For Obama, the die is cast. He has put forward his economic program, and it will work to return jobs and income, and get the votes, or it won’t. Knocking on doors won’t change that, nor will a donation in a $6 billion election season. What can change the reality of 2012 is if Richard Trumka, the president of the AFL-CIO, begins to take his job of representing workers seriously, and one or two establishment Democrats who remember liberalism decide to model courage for the younger generation. Then a robust debate can happen. Only by shaking up the current political order will solutions emerge.
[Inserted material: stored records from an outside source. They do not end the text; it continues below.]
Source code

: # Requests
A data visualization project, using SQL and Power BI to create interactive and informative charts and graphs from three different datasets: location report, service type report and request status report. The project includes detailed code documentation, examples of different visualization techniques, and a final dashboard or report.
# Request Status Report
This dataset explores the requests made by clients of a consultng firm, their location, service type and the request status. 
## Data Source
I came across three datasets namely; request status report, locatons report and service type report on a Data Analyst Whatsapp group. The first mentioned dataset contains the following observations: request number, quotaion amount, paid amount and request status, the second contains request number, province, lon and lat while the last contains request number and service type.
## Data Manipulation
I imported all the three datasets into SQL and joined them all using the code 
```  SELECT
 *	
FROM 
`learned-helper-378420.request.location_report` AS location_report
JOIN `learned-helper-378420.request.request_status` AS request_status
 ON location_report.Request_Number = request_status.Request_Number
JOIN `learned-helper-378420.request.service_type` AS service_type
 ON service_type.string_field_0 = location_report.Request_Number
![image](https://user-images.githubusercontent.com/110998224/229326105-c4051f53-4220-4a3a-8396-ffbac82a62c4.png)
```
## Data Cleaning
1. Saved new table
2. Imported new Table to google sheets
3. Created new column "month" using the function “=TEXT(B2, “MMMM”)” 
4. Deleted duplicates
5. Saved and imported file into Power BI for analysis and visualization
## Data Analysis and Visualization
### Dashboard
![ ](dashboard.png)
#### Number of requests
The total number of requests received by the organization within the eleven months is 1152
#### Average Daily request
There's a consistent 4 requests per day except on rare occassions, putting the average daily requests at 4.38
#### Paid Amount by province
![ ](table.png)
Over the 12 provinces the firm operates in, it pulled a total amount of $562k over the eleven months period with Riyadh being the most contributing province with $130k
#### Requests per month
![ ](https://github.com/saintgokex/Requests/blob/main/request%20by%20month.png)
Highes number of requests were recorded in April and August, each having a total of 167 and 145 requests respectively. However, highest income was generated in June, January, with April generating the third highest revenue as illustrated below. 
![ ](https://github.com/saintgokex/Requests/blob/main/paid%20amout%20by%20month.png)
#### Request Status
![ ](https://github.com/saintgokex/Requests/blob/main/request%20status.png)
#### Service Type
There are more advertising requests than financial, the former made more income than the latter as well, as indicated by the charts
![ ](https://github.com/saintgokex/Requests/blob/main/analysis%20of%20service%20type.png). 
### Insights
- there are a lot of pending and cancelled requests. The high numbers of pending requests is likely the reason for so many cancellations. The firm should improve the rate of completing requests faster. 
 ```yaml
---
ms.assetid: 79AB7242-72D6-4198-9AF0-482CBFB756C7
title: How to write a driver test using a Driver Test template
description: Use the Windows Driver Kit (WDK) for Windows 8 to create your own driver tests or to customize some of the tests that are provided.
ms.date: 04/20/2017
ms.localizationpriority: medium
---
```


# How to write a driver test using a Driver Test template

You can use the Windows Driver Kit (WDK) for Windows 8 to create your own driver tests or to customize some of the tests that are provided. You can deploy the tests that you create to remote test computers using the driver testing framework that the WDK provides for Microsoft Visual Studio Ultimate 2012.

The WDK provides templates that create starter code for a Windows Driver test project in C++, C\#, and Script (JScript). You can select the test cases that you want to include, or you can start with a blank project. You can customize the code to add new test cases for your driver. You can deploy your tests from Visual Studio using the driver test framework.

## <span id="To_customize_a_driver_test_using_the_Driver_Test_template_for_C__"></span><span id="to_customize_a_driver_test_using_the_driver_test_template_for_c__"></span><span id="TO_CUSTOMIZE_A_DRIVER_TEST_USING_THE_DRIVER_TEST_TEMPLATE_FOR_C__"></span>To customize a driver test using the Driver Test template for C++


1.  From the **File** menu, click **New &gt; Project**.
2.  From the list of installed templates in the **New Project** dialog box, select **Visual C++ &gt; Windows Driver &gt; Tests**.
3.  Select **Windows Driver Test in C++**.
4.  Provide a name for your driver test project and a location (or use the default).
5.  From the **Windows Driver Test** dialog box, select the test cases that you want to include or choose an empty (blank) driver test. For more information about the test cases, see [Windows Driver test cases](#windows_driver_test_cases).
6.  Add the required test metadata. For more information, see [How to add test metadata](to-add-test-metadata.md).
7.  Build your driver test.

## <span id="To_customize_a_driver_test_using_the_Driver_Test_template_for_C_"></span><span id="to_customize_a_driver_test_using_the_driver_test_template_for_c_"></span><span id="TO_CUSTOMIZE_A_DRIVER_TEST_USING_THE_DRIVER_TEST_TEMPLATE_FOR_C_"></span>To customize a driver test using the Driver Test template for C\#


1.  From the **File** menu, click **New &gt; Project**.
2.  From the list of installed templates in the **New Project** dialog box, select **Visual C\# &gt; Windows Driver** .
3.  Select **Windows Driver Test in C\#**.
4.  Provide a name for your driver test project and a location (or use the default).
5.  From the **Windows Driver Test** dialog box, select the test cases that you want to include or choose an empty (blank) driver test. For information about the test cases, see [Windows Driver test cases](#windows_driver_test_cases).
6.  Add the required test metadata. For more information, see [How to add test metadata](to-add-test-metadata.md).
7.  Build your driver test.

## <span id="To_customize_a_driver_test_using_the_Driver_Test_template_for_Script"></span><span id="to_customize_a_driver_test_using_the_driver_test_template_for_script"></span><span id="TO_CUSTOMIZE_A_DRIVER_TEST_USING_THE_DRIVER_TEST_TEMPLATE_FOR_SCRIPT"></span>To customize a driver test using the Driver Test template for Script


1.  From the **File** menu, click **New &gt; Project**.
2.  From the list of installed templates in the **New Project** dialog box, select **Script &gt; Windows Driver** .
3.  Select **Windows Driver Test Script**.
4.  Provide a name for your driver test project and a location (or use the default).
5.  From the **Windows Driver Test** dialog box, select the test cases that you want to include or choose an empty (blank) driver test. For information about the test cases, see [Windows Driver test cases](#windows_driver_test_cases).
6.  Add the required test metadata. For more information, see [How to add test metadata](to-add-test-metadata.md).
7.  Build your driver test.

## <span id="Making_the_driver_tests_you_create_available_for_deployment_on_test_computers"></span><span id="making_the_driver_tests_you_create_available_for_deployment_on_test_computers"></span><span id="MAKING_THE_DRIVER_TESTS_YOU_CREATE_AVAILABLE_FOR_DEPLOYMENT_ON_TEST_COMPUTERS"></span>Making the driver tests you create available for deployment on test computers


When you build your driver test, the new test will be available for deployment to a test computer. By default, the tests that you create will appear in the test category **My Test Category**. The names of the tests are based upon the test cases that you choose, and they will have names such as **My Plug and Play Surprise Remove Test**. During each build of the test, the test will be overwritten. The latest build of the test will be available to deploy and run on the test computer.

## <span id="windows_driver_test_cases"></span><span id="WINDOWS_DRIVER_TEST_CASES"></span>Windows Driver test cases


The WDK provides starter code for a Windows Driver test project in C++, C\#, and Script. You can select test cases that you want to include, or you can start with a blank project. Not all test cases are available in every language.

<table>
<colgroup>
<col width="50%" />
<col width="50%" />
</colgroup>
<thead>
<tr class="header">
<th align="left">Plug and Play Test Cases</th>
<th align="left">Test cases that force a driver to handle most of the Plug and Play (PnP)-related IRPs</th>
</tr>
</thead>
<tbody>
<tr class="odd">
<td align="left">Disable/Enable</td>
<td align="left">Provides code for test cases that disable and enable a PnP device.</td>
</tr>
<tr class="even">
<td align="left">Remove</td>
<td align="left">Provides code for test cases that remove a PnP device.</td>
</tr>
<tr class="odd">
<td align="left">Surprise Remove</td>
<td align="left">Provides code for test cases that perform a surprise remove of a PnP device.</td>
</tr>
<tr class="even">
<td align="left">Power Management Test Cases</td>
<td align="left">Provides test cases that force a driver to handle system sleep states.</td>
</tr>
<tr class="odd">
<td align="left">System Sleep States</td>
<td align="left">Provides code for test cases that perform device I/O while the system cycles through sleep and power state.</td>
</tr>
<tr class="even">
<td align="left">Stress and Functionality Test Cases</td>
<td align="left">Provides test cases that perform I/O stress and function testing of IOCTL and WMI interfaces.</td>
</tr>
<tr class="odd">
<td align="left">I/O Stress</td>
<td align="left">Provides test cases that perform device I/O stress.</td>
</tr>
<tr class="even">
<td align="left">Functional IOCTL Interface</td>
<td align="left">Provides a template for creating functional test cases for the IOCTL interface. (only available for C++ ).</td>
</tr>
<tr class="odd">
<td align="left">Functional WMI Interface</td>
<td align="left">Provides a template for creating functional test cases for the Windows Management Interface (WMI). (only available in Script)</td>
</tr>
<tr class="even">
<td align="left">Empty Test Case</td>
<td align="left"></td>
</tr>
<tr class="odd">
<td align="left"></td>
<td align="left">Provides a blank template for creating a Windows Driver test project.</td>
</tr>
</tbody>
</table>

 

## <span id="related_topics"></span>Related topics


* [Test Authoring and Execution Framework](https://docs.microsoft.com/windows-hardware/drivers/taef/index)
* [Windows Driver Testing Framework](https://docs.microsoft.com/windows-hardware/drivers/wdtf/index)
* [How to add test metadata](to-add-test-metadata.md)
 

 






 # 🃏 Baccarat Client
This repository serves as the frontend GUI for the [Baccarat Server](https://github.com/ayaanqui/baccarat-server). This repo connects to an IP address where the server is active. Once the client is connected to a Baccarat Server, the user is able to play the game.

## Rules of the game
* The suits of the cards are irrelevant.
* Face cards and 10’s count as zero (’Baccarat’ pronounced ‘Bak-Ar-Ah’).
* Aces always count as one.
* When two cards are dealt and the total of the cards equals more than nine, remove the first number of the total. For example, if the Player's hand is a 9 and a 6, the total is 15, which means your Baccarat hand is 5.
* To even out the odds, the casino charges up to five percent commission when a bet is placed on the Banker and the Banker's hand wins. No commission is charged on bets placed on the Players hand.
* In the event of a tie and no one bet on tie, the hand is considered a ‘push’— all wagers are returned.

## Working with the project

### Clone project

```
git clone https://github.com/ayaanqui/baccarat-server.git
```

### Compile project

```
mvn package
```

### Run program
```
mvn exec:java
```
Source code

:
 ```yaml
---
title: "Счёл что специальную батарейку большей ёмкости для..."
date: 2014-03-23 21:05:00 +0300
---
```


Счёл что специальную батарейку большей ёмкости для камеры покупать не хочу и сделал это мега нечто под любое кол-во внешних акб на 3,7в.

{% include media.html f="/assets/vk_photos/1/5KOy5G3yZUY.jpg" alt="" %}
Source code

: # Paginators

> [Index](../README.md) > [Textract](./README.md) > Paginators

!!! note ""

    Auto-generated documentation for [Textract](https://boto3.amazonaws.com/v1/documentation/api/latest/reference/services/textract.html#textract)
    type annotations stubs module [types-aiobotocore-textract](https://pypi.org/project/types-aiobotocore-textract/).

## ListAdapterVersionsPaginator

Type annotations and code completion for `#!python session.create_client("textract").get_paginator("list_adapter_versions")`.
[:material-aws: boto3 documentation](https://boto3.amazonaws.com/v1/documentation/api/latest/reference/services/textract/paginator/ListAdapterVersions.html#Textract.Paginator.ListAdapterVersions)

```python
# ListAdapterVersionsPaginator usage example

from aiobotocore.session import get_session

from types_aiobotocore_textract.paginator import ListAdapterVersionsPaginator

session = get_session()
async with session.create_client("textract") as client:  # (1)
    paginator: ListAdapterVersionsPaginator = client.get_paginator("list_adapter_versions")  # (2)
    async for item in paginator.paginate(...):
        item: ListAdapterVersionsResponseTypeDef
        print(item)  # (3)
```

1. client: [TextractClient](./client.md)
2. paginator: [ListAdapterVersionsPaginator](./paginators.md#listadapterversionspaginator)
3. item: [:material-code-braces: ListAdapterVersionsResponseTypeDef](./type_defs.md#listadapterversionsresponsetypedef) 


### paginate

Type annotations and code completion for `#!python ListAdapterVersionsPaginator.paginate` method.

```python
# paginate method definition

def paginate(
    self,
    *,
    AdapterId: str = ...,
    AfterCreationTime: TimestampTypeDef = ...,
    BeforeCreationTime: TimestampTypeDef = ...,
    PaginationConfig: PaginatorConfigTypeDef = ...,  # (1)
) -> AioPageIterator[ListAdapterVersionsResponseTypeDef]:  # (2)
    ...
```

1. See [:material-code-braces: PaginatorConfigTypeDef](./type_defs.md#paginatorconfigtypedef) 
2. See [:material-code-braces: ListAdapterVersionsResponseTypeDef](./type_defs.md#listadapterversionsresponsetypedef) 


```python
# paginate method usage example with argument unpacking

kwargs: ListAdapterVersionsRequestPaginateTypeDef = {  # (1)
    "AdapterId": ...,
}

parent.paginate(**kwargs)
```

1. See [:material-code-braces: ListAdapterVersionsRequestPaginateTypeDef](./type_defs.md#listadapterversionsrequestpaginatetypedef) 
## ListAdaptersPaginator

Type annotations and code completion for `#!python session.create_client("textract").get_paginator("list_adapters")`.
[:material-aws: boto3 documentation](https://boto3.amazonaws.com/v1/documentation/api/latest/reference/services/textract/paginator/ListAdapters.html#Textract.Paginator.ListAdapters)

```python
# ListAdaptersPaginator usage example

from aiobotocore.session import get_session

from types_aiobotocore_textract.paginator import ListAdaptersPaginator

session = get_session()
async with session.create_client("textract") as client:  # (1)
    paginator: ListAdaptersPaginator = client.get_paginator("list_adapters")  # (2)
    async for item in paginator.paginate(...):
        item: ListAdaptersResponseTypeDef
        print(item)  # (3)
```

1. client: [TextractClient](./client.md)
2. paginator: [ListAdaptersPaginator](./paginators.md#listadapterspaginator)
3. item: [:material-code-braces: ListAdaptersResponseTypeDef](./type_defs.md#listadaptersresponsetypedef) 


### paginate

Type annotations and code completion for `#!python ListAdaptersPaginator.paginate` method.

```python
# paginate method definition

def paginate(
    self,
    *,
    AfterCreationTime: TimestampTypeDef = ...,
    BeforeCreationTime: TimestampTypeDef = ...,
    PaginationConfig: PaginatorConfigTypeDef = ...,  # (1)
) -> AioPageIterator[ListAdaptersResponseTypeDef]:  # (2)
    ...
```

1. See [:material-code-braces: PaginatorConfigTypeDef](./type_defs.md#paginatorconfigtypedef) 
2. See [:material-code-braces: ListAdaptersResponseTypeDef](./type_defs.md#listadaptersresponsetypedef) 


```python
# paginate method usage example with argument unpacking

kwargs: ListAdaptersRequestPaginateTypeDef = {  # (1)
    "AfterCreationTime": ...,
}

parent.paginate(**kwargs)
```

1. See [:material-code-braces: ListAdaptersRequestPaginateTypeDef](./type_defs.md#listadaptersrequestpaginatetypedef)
Such debates tend to create institutional reforms — the vibrant antiwar blogosphere of 2002-2006, and eventually the Obama campaign itself, emerged out of such a series of debates. Such a debate would also force the Obama campaign to come up with some answers to questions it would prefer to defer until after the election: Where are the jobs, and what is the plan to stop foreclosures? It would allow millions of Americans who have been hurt — and who have benefited — from administration policies, to have their say.
I wish I could say I was optimistic that party leaders will step forward and start the debate Democratic voters need. As for many, the last few years have shattered my faith in the political process. Obama has basically endorsed every major plank of George Bush’s administration, yet Democrats still grant their approval. What we’re finding out is that Obama’s pathologically pro-establishment and conflict-averse DNA was funded by party insiders and embraced by liberal constituency groups in 2008 for a reason.
Political parties need to be flexible enough to allow for new ideas to come into the process, or else third parties or civil disorder are inevitable. All it would take to provide this flexibility are well-known Democratic elders who understand that rank and file Democrats deserve a choice, and a few political insiders who realize that they can increase their own power by encouraging a robust debate. I don’t think this will happen. But just imagine if it did.